Трагизм всего семейства произвел сильное впечатление на Чарлза Диккенса, когда он побывал у Гюго в 1847 году. По сравнению с трепещущими героинями его романов женщины Гюго казались ему черными воронами, которым он нашел место в своем музее: «Больше всего меня поразил сам Гюго, который выглядит Гением, кем он определенно и является; он очень интересен с головы до ног. Его жена – красивая женщина со сверкающими черными глазами; она выглядит так, словно способна отравить ему завтрак, если у нее появится такое настроение. Есть еще дочь, похожая на мать, лет пятнадцати или шестнадцати, с такими же глазами, с почти не прикрытой верхней частью туловища. Я бы заподозрил, что она носит под корсетом острый кинжал, но, судя по всему, никакого корсета на ней нет. Сидя среди старых кольчуг, старых гобеленов, старых сундуков, мрачных старых стульев, столов, старых балдахинов из старых дворцов и старых золотых львов, которые катают старые золоченые мячи, они производят самое романтическое впечатление и кажутся персонажами какой-нибудь его книги»{698}.

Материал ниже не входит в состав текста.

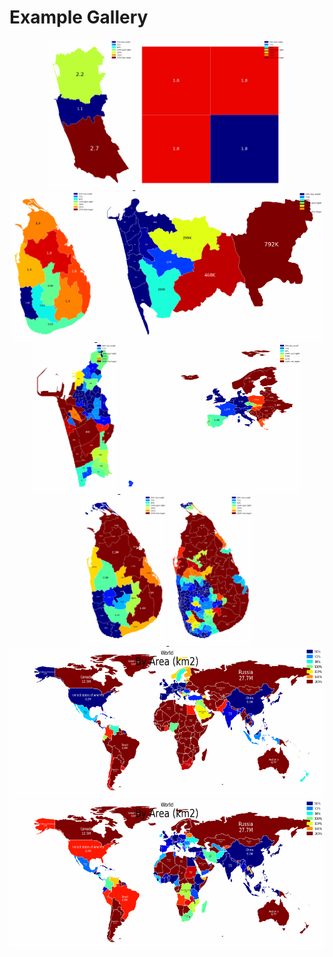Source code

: # Example Gallery

<p align="center">

  <a href="https://github.com/nuuuwan/continuous_area_cartograms/tree/main/examples/build_from_ents">
    <img src="https://raw.githubusercontent.com/nuuuwan/continuous_area_cartograms/main/examples/build_from_ents/output/animated.gif" height="240px" />
  </a>


  <a href="https://github.com/nuuuwan/continuous_area_cartograms/tree/main/examples/build_from_polygons">
    <img src="https://raw.githubusercontent.com/nuuuwan/continuous_area_cartograms/main/examples/build_from_polygons/output/animated.gif" height="240px" />
  </a>


  <a href="https://github.com/nuuuwan/continuous_area_cartograms/tree/main/examples/build_from_topojson">
    <img src="https://raw.githubusercontent.com/nuuuwan/continuous_area_cartograms/main/examples/build_from_topojson/output/animated.gif" height="240px" />
  </a>


  <a href="https://github.com/nuuuwan/continuous_area_cartograms/tree/main/examples/cmb_pds_by_population">
    <img src="https://raw.githubusercontent.com/nuuuwan/continuous_area_cartograms/main/examples/cmb_pds_by_population/output/animated.gif" height="240px" />
  </a>


  <a href="https://github.com/nuuuwan/continuous_area_cartograms/tree/main/examples/cmc_gnds_by_population">
    <img src="https://raw.githubusercontent.com/nuuuwan/continuous_area_cartograms/main/examples/cmc_gnds_by_population/output/animated.gif" height="240px" />
  </a>


  <a href="https://github.com/nuuuwan/continuous_area_cartograms/tree/main/examples/europe_by_gdp_md_est">
    <img src="https://raw.githubusercontent.com/nuuuwan/continuous_area_cartograms/main/examples/europe_by_gdp_md_est/output/animated.gif" height="240px" />
  </a>


  <a href="https://github.com/nuuuwan/continuous_area_cartograms/tree/main/examples/lk_districts_by_population">
    <img src="https://raw.githubusercontent.com/nuuuwan/continuous_area_cartograms/main/examples/lk_districts_by_population/output/animated.gif" height="240px" />
  </a>


  <a href="https://github.com/nuuuwan/continuous_area_cartograms/tree/main/examples/lk_pds_by_electors">
    <img src="https://raw.githubusercontent.com/nuuuwan/continuous_area_cartograms/main/examples/lk_pds_by_electors/output/animated.gif" height="240px" />
  </a>


  <a href="https://github.com/nuuuwan/continuous_area_cartograms/tree/main/examples/world_countries_by_gdp_md_est">
    <img src="https://raw.githubusercontent.com/nuuuwan/continuous_area_cartograms/main/examples/world_countries_by_gdp_md_est/output/animated.gif" height="240px" />
  </a>


  <a href="https://github.com/nuuuwan/continuous_area_cartograms/tree/main/examples/world_countries_by_population">
    <img src="https://raw.githubusercontent.com/nuuuwan/continuous_area_cartograms/main/examples/world_countries_by_population/output/animated.gif" height="240px" />
  </a>

</p>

Чутье Диккенса лежит не столько в его даре воскрешения призраков и в их последующем комическом изгнании, сколько в распознавании опасного запаха секса – единственного благовония, способного отпугнуть смерть. В том году за Аделью Второй ухаживал скульптор Клезенже{699}. Он известен тем, что сделал слепки мадам Сабатье, любовницы Бодлера. Кроме того, Клезенже изваял скульптуру «Вакханка, отдыхающая на виноградных лозах»; возможно, он лепил «Вакханку» по памяти с мадемуазель Гюго.
После смерти старшей дочери Адель Гюго все больше сближалась с Огюстом Вакери и соседом, Теофилем Готье. В теплых, но властных письмах она приглашала «несносного» Готье на местные купальни или ругала его за то, что по вечерам у него остывает шоколад. Упорные слухи приписывали Адели Гюго роман с деверем дочери. Одно из стихотворений Вакери в самом деле похоже на зашифрованное описанием утренних визитов Адели Гюго в его спальню; по слухам, их дружбу поощрял сам Гюго{700}. Он тоже жаждал свежего вливания жизни и стремился одержать нравственную победу над смертью. За это ему потом придется очень дорого заплатить.